What lines of the data hold the string "import"? Pull each one out.

## GIVEN ENTRIES
- - - - -
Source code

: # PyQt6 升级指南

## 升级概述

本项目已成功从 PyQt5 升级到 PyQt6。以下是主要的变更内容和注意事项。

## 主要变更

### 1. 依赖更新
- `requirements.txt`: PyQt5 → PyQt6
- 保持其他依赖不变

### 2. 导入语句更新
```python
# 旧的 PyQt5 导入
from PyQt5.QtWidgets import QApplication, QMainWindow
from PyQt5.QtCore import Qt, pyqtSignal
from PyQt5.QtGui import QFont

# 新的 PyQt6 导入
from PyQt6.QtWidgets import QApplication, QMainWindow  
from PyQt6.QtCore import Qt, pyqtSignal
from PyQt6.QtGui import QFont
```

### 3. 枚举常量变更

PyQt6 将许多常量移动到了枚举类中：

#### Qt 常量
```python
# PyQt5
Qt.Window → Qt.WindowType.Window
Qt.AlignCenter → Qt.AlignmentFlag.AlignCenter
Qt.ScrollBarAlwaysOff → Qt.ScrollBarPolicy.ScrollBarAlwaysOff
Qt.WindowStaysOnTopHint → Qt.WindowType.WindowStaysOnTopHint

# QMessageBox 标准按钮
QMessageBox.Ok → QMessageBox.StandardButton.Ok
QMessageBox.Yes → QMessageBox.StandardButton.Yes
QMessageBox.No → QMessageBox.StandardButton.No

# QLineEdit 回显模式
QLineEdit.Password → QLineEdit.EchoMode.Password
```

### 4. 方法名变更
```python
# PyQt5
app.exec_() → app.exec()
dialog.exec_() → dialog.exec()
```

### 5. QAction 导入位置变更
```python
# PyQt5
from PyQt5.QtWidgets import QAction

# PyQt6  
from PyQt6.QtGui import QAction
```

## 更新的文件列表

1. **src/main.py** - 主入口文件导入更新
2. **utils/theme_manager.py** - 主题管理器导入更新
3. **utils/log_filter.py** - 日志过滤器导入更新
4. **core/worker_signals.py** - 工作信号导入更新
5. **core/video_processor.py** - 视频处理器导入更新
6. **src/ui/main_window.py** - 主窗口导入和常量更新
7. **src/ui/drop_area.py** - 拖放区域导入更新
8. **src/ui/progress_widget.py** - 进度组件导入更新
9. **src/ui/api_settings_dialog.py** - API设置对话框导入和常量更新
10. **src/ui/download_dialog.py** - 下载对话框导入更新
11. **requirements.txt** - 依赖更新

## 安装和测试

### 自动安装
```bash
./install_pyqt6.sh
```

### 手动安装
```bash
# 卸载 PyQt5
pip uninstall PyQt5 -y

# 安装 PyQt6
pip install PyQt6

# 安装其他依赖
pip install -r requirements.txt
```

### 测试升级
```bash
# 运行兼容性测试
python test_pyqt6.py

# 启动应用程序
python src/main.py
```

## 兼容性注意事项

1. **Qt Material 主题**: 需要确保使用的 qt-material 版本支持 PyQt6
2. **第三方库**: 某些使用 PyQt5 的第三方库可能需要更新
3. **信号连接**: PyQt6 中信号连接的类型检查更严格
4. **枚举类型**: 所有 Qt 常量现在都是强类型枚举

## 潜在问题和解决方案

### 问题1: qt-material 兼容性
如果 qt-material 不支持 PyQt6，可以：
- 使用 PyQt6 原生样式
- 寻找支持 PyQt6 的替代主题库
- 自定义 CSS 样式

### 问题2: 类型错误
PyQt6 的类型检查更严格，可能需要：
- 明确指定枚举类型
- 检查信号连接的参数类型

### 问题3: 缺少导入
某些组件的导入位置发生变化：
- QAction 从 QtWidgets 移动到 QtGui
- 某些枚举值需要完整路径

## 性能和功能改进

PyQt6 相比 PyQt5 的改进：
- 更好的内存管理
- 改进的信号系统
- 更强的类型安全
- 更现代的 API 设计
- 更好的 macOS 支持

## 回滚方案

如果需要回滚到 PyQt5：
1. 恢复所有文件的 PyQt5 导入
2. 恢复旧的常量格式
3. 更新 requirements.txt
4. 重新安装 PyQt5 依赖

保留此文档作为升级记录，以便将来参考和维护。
- - - - -
## TASK ANSWER
from PyQt5.QtWidgets import QApplication, QMainWindow
from PyQt5.QtCore import Qt, pyqtSignal
from PyQt5.QtGui import QFont
from PyQt6.QtWidgets import QApplication, QMainWindow  
from PyQt6.QtCore import Qt, pyqtSignal
from PyQt6.QtGui import QFont
from PyQt5.QtWidgets import QAction
from PyQt6.QtGui import QAction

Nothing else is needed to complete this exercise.